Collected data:
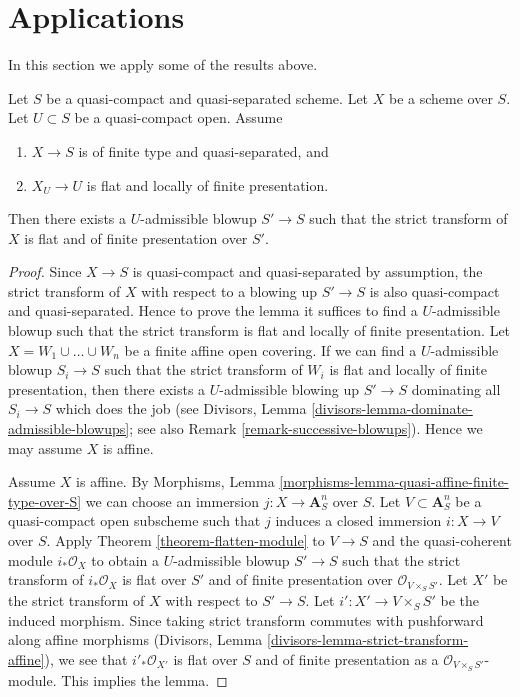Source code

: \section{Applications}
\label{section-applications}

\noindent
In this section we apply some of the results above.

\begin{lemma}
\label{lemma-flat-after-blowing-up}
Let $S$ be a quasi-compact and quasi-separated scheme.
Let $X$ be a scheme over $S$.
Let $U \subset S$ be a quasi-compact open.
Assume
\begin{enumerate}
\item $X \to S$ is of finite type and quasi-separated, and
\item $X_U \to U$ is flat and locally of finite presentation.
\end{enumerate}
Then there exists a $U$-admissible blowup $S' \to S$ such that
the strict transform of $X$ is flat and of finite presentation
over $S'$.
\end{lemma}

\begin{proof}
Since $X \to S$ is quasi-compact and quasi-separated by assumption,
the strict transform of $X$ with respect to a blowing up $S' \to S$
is also quasi-compact and quasi-separated. Hence to prove the lemma
it suffices to find a $U$-admissible blowup such that the strict
transform is flat and locally of finite presentation.
Let $X = W_1 \cup \ldots \cup W_n$ be a finite affine open covering.
If we can find a $U$-admissible blowup $S_i \to S$ such that the
strict transform of $W_i$ is flat and locally of finite presentation,
then there exists a $U$-admissible blowing up $S' \to S$ dominating
all $S_i \to S$ which does the job (see
Divisors, Lemma \ref{divisors-lemma-dominate-admissible-blowups};
see also Remark \ref{remark-successive-blowups}).
Hence we may assume $X$ is affine.

\medskip\noindent
Assume $X$ is affine. By
Morphisms, Lemma \ref{morphisms-lemma-quasi-affine-finite-type-over-S}
we can choose an immersion $j : X \to \mathbf{A}^n_S$ over $S$.
Let $V \subset \mathbf{A}^n_S$ be a quasi-compact open subscheme
such that $j$ induces a closed immersion $i : X \to V$ over $S$. Apply
Theorem \ref{theorem-flatten-module}
to $V \to S$ and the quasi-coherent module $i_*\mathcal{O}_X$
to obtain a $U$-admissible blowup $S' \to S$ such that the strict
transform of $i_*\mathcal{O}_X$ is flat over $S'$ and of finite presentation
over $\mathcal{O}_{V \times_S S'}$. Let $X'$ be the strict transform
of $X$ with respect to $S' \to S$. Let $i' : X' \to V \times_S S'$
be the induced morphism.
Since taking strict transform commutes with pushforward along affine
morphisms (Divisors, Lemma \ref{divisors-lemma-strict-transform-affine}),
we see that $i'_*\mathcal{O}_{X'}$ is flat over $S$ and of
finite presentation as a $\mathcal{O}_{V \times_S S'}$-module.
This implies the lemma.
\end{proof}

Task prompt: Looking at the records above, return exactly the lines from the line with "is also quasi-compact" to the line with "strict transform of $W_i$", both ends included.

Answer space:
is also quasi-compact and quasi-separated. Hence to prove the lemma
it suffices to find a $U$-admissible blowup such that the strict
transform is flat and locally of finite presentation.
Let $X = W_1 \cup \ldots \cup W_n$ be a finite affine open covering.
If we can find a $U$-admissible blowup $S_i \to S$ such that the
strict transform of $W_i$ is flat and locally of finite presentation,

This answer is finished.